Task to carry out.
Would you please transcribe the data in full and exactly, excluding images?

Dataset entries
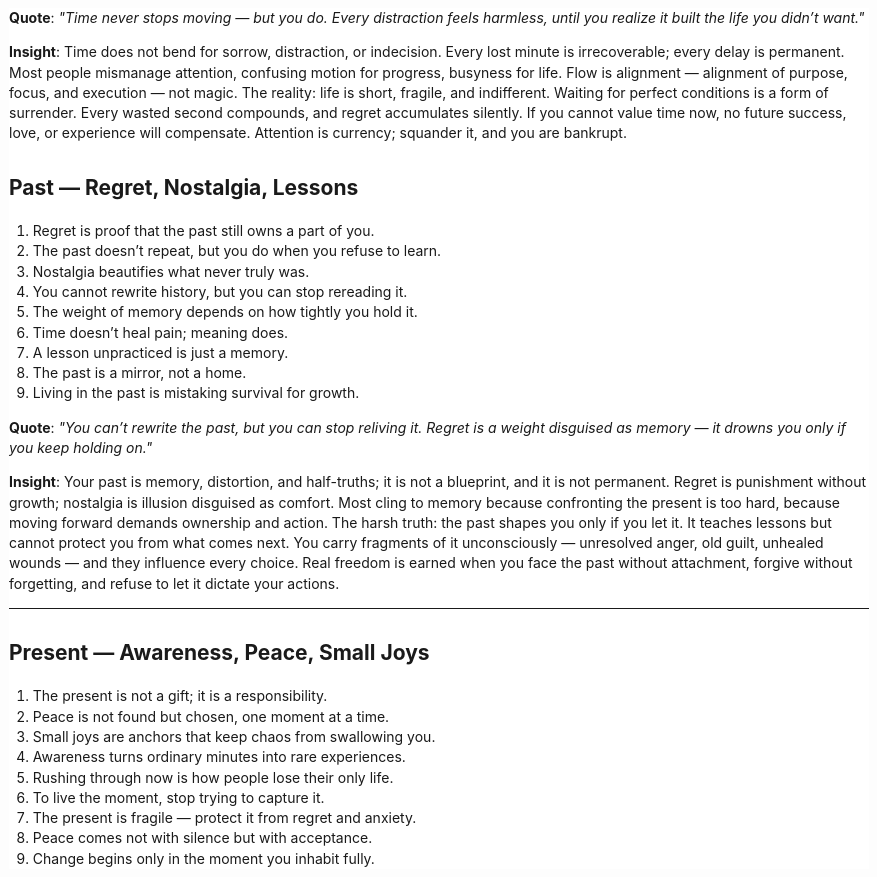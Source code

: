 **Quote**:
*"Time never stops moving —
but you do.
Every distraction feels harmless,
until you realize it built the life you didn’t want."*

**Insight**:
Time does not bend for sorrow, distraction, or indecision. Every lost minute is irrecoverable; every delay is permanent. Most people mismanage attention, confusing motion for progress, busyness for life. Flow is alignment — alignment of purpose, focus, and execution — not magic. The reality: life is short, fragile, and indifferent. Waiting for perfect conditions is a form of surrender. Every wasted second compounds, and regret accumulates silently. If you cannot value time now, no future success, love, or experience will compensate. Attention is currency; squander it, and you are bankrupt.

## **Past — Regret, Nostalgia, Lessons** 

1. Regret is proof that the past still owns a part of you.
2. The past doesn’t repeat, but you do when you refuse to learn.
3. Nostalgia beautifies what never truly was.
4. You cannot rewrite history, but you can stop rereading it.
5. The weight of memory depends on how tightly you hold it.
6. Time doesn’t heal pain; meaning does.
7. A lesson unpracticed is just a memory.
8. The past is a mirror, not a home.
9. Living in the past is mistaking survival for growth.


**Quote**:
*"You can’t rewrite the past,
but you can stop reliving it.
Regret is a weight disguised as memory —
it drowns you only if you keep holding on."*

**Insight**:
Your past is memory, distortion, and half-truths; it is not a blueprint, and it is not permanent. Regret is punishment without growth; nostalgia is illusion disguised as comfort. Most cling to memory because confronting the present is too hard, because moving forward demands ownership and action. The harsh truth: the past shapes you only if you let it. It teaches lessons but cannot protect you from what comes next. You carry fragments of it unconsciously — unresolved anger, old guilt, unhealed wounds — and they influence every choice. Real freedom is earned when you face the past without attachment, forgive without forgetting, and refuse to let it dictate your actions.

---

## **Present — Awareness, Peace, Small Joys** 

1. The present is not a gift; it is a responsibility.
2. Peace is not found but chosen, one moment at a time.
3. Small joys are anchors that keep chaos from swallowing you.
4. Awareness turns ordinary minutes into rare experiences.
5. Rushing through now is how people lose their only life.
6. To live the moment, stop trying to capture it.
7. The present is fragile — protect it from regret and anxiety.
8. Peace comes not with silence but with acceptance.
9. Change begins only in the moment you inhabit fully.
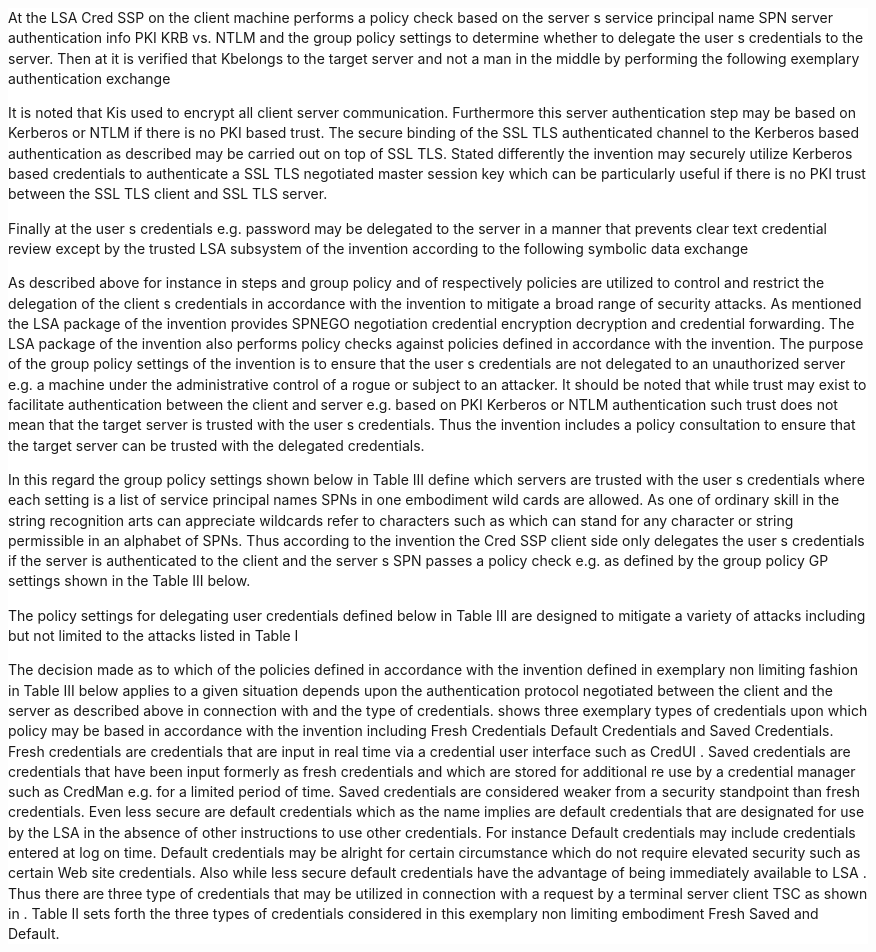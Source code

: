 At the LSA Cred SSP on the client machine performs a policy check based on the server s service principal name SPN server authentication info PKI KRB vs. NTLM and the group policy settings to determine whether to delegate the user s credentials to the server. Then at it is verified that Kbelongs to the target server and not a man in the middle by performing the following exemplary authentication exchange 

It is noted that Kis used to encrypt all client server communication. Furthermore this server authentication step may be based on Kerberos or NTLM if there is no PKI based trust. The secure binding of the SSL TLS authenticated channel to the Kerberos based authentication as described may be carried out on top of SSL TLS. Stated differently the invention may securely utilize Kerberos based credentials to authenticate a SSL TLS negotiated master session key which can be particularly useful if there is no PKI trust between the SSL TLS client and SSL TLS server.

Finally at the user s credentials e.g. password may be delegated to the server in a manner that prevents clear text credential review except by the trusted LSA subsystem of the invention according to the following symbolic data exchange 

As described above for instance in steps and group policy and of respectively policies are utilized to control and restrict the delegation of the client s credentials in accordance with the invention to mitigate a broad range of security attacks. As mentioned the LSA package of the invention provides SPNEGO negotiation credential encryption decryption and credential forwarding. The LSA package of the invention also performs policy checks against policies defined in accordance with the invention. The purpose of the group policy settings of the invention is to ensure that the user s credentials are not delegated to an unauthorized server e.g. a machine under the administrative control of a rogue or subject to an attacker. It should be noted that while trust may exist to facilitate authentication between the client and server e.g. based on PKI Kerberos or NTLM authentication such trust does not mean that the target server is trusted with the user s credentials. Thus the invention includes a policy consultation to ensure that the target server can be trusted with the delegated credentials.

In this regard the group policy settings shown below in Table III define which servers are trusted with the user s credentials where each setting is a list of service principal names SPNs in one embodiment wild cards are allowed. As one of ordinary skill in the string recognition arts can appreciate wildcards refer to characters such as which can stand for any character or string permissible in an alphabet of SPNs. Thus according to the invention the Cred SSP client side only delegates the user s credentials if the server is authenticated to the client and the server s SPN passes a policy check e.g. as defined by the group policy GP settings shown in the Table III below.

The policy settings for delegating user credentials defined below in Table III are designed to mitigate a variety of attacks including but not limited to the attacks listed in Table I 

The decision made as to which of the policies defined in accordance with the invention defined in exemplary non limiting fashion in Table III below applies to a given situation depends upon the authentication protocol negotiated between the client and the server as described above in connection with and the type of credentials. shows three exemplary types of credentials upon which policy may be based in accordance with the invention including Fresh Credentials Default Credentials and Saved Credentials. Fresh credentials are credentials that are input in real time via a credential user interface such as CredUI . Saved credentials are credentials that have been input formerly as fresh credentials and which are stored for additional re use by a credential manager such as CredMan e.g. for a limited period of time. Saved credentials are considered weaker from a security standpoint than fresh credentials. Even less secure are default credentials which as the name implies are default credentials that are designated for use by the LSA in the absence of other instructions to use other credentials. For instance Default credentials may include credentials entered at log on time. Default credentials may be alright for certain circumstance which do not require elevated security such as certain Web site credentials. Also while less secure default credentials have the advantage of being immediately available to LSA . Thus there are three type of credentials that may be utilized in connection with a request by a terminal server client TSC as shown in . Table II sets forth the three types of credentials considered in this exemplary non limiting embodiment Fresh Saved and Default.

Solution to the exercise.
Source code

: **Quote**:
*"Time never stops moving —
but you do.
Every distraction feels harmless,
until you realize it built the life you didn’t want."*

**Insight**:
Time does not bend for sorrow, distraction, or indecision. Every lost minute is irrecoverable; every delay is permanent. Most people mismanage attention, confusing motion for progress, busyness for life. Flow is alignment — alignment of purpose, focus, and execution — not magic. The reality: life is short, fragile, and indifferent. Waiting for perfect conditions is a form of surrender. Every wasted second compounds, and regret accumulates silently. If you cannot value time now, no future success, love, or experience will compensate. Attention is currency; squander it, and you are bankrupt.

## **Past — Regret, Nostalgia, Lessons** 

1. Regret is proof that the past still owns a part of you.
2. The past doesn’t repeat, but you do when you refuse to learn.
3. Nostalgia beautifies what never truly was.
4. You cannot rewrite history, but you can stop rereading it.
5. The weight of memory depends on how tightly you hold it.
6. Time doesn’t heal pain; meaning does.
7. A lesson unpracticed is just a memory.
8. The past is a mirror, not a home.
9. Living in the past is mistaking survival for growth.


**Quote**:
*"You can’t rewrite the past,
but you can stop reliving it.
Regret is a weight disguised as memory —
it drowns you only if you keep holding on."*

**Insight**:
Your past is memory, distortion, and half-truths; it is not a blueprint, and it is not permanent. Regret is punishment without growth; nostalgia is illusion disguised as comfort. Most cling to memory because confronting the present is too hard, because moving forward demands ownership and action. The harsh truth: the past shapes you only if you let it. It teaches lessons but cannot protect you from what comes next. You carry fragments of it unconsciously — unresolved anger, old guilt, unhealed wounds — and they influence every choice. Real freedom is earned when you face the past without attachment, forgive without forgetting, and refuse to let it dictate your actions.

---

## **Present — Awareness, Peace, Small Joys** 

1. The present is not a gift; it is a responsibility.
2. Peace is not found but chosen, one moment at a time.
3. Small joys are anchors that keep chaos from swallowing you.
4. Awareness turns ordinary minutes into rare experiences.
5. Rushing through now is how people lose their only life.
6. To live the moment, stop trying to capture it.
7. The present is fragile — protect it from regret and anxiety.
8. Peace comes not with silence but with acceptance.
9. Change begins only in the moment you inhabit fully.
Source code

: At the LSA Cred SSP on the client machine performs a policy check based on the server s service principal name SPN server authentication info PKI KRB vs. NTLM and the group policy settings to determine whether to delegate the user s credentials to the server. Then at it is verified that Kbelongs to the target server and not a man in the middle by performing the following exemplary authentication exchange 

It is noted that Kis used to encrypt all client server communication. Furthermore this server authentication step may be based on Kerberos or NTLM if there is no PKI based trust. The secure binding of the SSL TLS authenticated channel to the Kerberos based authentication as described may be carried out on top of SSL TLS. Stated differently the invention may securely utilize Kerberos based credentials to authenticate a SSL TLS negotiated master session key which can be particularly useful if there is no PKI trust between the SSL TLS client and SSL TLS server.

Finally at the user s credentials e.g. password may be delegated to the server in a manner that prevents clear text credential review except by the trusted LSA subsystem of the invention according to the following symbolic data exchange 

As described above for instance in steps and group policy and of respectively policies are utilized to control and restrict the delegation of the client s credentials in accordance with the invention to mitigate a broad range of security attacks. As mentioned the LSA package of the invention provides SPNEGO negotiation credential encryption decryption and credential forwarding. The LSA package of the invention also performs policy checks against policies defined in accordance with the invention. The purpose of the group policy settings of the invention is to ensure that the user s credentials are not delegated to an unauthorized server e.g. a machine under the administrative control of a rogue or subject to an attacker. It should be noted that while trust may exist to facilitate authentication between the client and server e.g. based on PKI Kerberos or NTLM authentication such trust does not mean that the target server is trusted with the user s credentials. Thus the invention includes a policy consultation to ensure that the target server can be trusted with the delegated credentials.

In this regard the group policy settings shown below in Table III define which servers are trusted with the user s credentials where each setting is a list of service principal names SPNs in one embodiment wild cards are allowed. As one of ordinary skill in the string recognition arts can appreciate wildcards refer to characters such as which can stand for any character or string permissible in an alphabet of SPNs. Thus according to the invention the Cred SSP client side only delegates the user s credentials if the server is authenticated to the client and the server s SPN passes a policy check e.g. as defined by the group policy GP settings shown in the Table III below.

The policy settings for delegating user credentials defined below in Table III are designed to mitigate a variety of attacks including but not limited to the attacks listed in Table I 

The decision made as to which of the policies defined in accordance with the invention defined in exemplary non limiting fashion in Table III below applies to a given situation depends upon the authentication protocol negotiated between the client and the server as described above in connection with and the type of credentials. shows three exemplary types of credentials upon which policy may be based in accordance with the invention including Fresh Credentials Default Credentials and Saved Credentials. Fresh credentials are credentials that are input in real time via a credential user interface such as CredUI . Saved credentials are credentials that have been input formerly as fresh credentials and which are stored for additional re use by a credential manager such as CredMan e.g. for a limited period of time. Saved credentials are considered weaker from a security standpoint than fresh credentials. Even less secure are default credentials which as the name implies are default credentials that are designated for use by the LSA in the absence of other instructions to use other credentials. For instance Default credentials may include credentials entered at log on time. Default credentials may be alright for certain circumstance which do not require elevated security such as certain Web site credentials. Also while less secure default credentials have the advantage of being immediately available to LSA . Thus there are three type of credentials that may be utilized in connection with a request by a terminal server client TSC as shown in . Table II sets forth the three types of credentials considered in this exemplary non limiting embodiment Fresh Saved and Default.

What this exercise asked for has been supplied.